Our research has several limitations. Because of the cross-sectional design we were not able to draw causal conclusions. The relationship between aging in place and well-being must be recognized as dynamic; people whose well-being deteriorates with age are expected to be more dependent on their neighborhoods, whereas those in good health and/or well-being are expected to be less dependent (van Dijk et al. 2014). A longitudinal study design is needed to examine the relationship between aging and place and well-being over time. Furthermore, this study investigated only a population of older residents in Rotterdam. In a time when aging in place tops the priority lists of health research and policy, an understanding of differences among municipalities and their effects on older people’s well-being is also needed. Thus, future nationwide research and/or comparisons among countries is warranted.

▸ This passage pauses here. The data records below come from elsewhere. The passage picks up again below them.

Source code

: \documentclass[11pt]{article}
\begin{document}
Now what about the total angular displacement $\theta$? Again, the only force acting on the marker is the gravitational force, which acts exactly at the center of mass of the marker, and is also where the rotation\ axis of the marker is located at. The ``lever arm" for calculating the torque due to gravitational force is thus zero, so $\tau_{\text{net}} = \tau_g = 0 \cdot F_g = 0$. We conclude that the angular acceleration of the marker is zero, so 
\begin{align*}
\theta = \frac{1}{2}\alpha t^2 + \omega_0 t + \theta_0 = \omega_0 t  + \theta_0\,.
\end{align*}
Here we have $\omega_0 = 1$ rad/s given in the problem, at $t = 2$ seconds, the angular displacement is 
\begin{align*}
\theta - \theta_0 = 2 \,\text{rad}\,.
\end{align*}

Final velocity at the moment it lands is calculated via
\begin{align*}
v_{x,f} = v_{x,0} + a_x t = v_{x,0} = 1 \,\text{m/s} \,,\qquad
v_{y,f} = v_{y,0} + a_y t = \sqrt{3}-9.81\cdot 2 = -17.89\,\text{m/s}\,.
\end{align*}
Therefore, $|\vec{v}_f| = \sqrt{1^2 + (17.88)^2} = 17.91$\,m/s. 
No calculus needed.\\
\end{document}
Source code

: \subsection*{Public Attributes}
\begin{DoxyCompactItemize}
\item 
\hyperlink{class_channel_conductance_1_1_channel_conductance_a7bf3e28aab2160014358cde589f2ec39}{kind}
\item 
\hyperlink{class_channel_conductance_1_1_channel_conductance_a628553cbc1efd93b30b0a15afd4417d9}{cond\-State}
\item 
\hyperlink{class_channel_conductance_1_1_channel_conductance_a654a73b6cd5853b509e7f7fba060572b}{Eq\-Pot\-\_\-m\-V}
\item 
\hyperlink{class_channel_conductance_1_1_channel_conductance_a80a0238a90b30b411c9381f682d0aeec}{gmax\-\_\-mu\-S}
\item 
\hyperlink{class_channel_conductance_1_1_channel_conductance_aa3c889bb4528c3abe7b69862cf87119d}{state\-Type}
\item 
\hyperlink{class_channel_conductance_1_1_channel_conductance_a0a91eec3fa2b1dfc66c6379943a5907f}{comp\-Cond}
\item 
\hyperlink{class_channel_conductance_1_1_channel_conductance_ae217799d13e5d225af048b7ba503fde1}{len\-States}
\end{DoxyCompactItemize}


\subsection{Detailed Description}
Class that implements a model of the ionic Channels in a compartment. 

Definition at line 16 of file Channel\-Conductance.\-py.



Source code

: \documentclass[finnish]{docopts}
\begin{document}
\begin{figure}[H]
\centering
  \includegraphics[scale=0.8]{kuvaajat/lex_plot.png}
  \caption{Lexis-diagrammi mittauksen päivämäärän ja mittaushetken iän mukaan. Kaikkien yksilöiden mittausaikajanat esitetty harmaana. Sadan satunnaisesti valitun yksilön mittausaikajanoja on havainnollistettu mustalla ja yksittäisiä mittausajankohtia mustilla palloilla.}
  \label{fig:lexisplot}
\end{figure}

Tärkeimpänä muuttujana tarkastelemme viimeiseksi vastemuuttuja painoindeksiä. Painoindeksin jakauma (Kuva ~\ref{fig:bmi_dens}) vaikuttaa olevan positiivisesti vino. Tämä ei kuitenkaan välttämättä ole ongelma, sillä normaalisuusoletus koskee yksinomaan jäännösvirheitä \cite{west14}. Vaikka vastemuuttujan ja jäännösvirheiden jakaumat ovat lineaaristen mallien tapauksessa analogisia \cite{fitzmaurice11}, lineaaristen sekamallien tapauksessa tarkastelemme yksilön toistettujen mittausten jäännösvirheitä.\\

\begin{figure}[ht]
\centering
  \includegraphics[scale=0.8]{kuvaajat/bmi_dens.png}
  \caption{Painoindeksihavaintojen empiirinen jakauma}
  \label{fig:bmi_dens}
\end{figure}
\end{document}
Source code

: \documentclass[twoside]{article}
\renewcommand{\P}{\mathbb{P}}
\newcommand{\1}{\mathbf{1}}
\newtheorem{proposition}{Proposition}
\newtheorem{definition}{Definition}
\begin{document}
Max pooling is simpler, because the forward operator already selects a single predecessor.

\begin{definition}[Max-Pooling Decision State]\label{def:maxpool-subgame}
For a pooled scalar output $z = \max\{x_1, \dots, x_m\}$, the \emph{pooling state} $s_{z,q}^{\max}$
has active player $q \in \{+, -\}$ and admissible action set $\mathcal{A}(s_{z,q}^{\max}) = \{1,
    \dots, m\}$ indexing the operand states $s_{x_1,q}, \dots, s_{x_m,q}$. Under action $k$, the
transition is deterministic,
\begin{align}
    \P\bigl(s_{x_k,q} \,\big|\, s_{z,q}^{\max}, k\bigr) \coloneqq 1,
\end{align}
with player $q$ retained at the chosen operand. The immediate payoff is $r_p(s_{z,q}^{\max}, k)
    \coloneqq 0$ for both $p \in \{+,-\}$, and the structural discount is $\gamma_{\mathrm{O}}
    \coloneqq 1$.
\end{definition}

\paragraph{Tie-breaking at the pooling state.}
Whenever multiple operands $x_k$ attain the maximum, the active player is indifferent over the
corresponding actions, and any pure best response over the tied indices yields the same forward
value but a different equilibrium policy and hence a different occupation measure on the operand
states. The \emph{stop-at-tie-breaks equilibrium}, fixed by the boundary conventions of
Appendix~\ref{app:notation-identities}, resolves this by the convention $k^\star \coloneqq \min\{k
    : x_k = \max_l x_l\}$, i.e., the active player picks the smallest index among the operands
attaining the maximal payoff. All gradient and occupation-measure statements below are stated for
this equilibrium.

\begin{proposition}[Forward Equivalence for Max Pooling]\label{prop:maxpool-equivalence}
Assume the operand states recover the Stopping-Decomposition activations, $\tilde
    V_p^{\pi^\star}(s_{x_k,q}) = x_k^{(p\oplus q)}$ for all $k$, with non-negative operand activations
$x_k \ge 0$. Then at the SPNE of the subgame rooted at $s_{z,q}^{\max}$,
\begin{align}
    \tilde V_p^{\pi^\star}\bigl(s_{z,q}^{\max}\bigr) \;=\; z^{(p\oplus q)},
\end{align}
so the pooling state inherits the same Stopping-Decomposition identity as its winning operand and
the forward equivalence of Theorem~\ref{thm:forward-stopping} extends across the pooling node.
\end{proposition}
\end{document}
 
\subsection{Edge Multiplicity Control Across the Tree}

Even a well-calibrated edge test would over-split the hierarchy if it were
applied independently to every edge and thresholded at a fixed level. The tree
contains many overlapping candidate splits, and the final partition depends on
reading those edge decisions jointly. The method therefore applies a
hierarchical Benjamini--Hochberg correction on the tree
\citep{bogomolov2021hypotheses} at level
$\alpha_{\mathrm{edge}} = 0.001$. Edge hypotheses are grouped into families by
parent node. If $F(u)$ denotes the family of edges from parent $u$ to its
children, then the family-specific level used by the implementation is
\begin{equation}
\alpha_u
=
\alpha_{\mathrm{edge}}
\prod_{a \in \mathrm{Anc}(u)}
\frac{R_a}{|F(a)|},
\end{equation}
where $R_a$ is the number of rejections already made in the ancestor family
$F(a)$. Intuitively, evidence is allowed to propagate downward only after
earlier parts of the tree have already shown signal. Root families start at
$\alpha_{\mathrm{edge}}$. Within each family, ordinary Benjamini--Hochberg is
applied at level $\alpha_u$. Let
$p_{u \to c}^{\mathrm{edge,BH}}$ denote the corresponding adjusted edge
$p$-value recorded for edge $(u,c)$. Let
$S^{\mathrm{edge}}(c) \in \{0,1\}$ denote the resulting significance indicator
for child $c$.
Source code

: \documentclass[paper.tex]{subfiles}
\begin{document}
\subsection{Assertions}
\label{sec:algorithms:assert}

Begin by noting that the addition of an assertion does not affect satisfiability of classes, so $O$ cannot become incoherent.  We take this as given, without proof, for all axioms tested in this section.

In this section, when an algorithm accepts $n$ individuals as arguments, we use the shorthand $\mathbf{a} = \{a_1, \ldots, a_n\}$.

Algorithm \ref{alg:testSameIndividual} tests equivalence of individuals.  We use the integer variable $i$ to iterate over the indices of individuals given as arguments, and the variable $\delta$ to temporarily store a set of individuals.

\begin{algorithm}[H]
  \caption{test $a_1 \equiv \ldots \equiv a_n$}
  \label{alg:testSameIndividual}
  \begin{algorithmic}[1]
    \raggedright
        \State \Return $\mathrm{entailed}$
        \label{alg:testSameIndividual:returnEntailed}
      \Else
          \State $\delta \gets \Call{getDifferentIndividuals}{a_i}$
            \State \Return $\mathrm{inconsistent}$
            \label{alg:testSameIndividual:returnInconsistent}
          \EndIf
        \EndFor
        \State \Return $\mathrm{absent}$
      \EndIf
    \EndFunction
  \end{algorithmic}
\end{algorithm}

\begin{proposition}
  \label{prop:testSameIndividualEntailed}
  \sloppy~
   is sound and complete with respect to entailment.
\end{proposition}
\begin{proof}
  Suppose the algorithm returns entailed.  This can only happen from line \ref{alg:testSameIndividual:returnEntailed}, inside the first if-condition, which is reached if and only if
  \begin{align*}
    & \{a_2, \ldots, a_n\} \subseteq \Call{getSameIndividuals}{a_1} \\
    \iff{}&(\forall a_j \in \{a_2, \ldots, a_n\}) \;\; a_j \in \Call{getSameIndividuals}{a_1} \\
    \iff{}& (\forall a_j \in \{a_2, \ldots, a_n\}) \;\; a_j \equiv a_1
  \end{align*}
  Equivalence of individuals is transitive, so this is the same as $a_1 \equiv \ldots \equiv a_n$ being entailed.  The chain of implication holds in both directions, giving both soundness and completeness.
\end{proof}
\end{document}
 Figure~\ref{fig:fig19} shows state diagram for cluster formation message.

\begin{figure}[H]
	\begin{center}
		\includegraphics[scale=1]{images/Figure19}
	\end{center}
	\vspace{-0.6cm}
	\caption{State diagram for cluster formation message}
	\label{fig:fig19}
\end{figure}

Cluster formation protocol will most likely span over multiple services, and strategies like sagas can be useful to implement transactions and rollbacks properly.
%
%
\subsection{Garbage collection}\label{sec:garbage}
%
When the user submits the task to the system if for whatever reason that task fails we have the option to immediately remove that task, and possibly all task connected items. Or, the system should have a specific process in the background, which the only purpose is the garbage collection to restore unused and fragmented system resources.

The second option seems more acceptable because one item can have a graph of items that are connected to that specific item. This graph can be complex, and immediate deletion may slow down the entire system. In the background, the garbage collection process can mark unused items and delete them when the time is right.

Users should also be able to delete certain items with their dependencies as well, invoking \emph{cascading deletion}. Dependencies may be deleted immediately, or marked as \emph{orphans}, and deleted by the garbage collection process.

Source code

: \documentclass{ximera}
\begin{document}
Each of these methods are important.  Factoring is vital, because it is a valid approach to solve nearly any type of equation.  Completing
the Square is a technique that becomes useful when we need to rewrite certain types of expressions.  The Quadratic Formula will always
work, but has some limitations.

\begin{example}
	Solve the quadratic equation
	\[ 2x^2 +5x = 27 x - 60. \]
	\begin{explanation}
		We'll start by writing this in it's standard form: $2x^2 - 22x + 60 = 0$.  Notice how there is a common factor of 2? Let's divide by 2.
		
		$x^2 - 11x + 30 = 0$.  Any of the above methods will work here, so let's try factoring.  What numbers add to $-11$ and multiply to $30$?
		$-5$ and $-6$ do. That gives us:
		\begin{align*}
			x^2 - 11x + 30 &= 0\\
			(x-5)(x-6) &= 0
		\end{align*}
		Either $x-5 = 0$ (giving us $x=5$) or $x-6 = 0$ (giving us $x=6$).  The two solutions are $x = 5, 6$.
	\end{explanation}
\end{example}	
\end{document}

Whereas most studies of age-friendly communities to date have been essentially descriptive or narrative and based primarily on qualitative analyses (Lui et al. 2009; Menec et al. 2011), this study empirically shows the importance of age-friendly communities for the well-being of community-dwelling older people. Our findings have implications for policy makers and service providers aiming to build and maintain age-friendly communities. To protect deterioration of community-dwelling older adult’s well-being, investment in social and physical neighborhood attributes is important. A focus on how community environments can support aging in place and well-being is timely, given that populations are aging rapidly, and policy makers and service providers struggle with the effective and efficient creation of age-friendly communities. These findings could have important implications that contribute to the reduction of a major community burden. A longitudinal follow-up study examining a variety of settings is required to investigate possible causal pathways, and to identify differences among municipalities and their effects on older people’s well-being over time.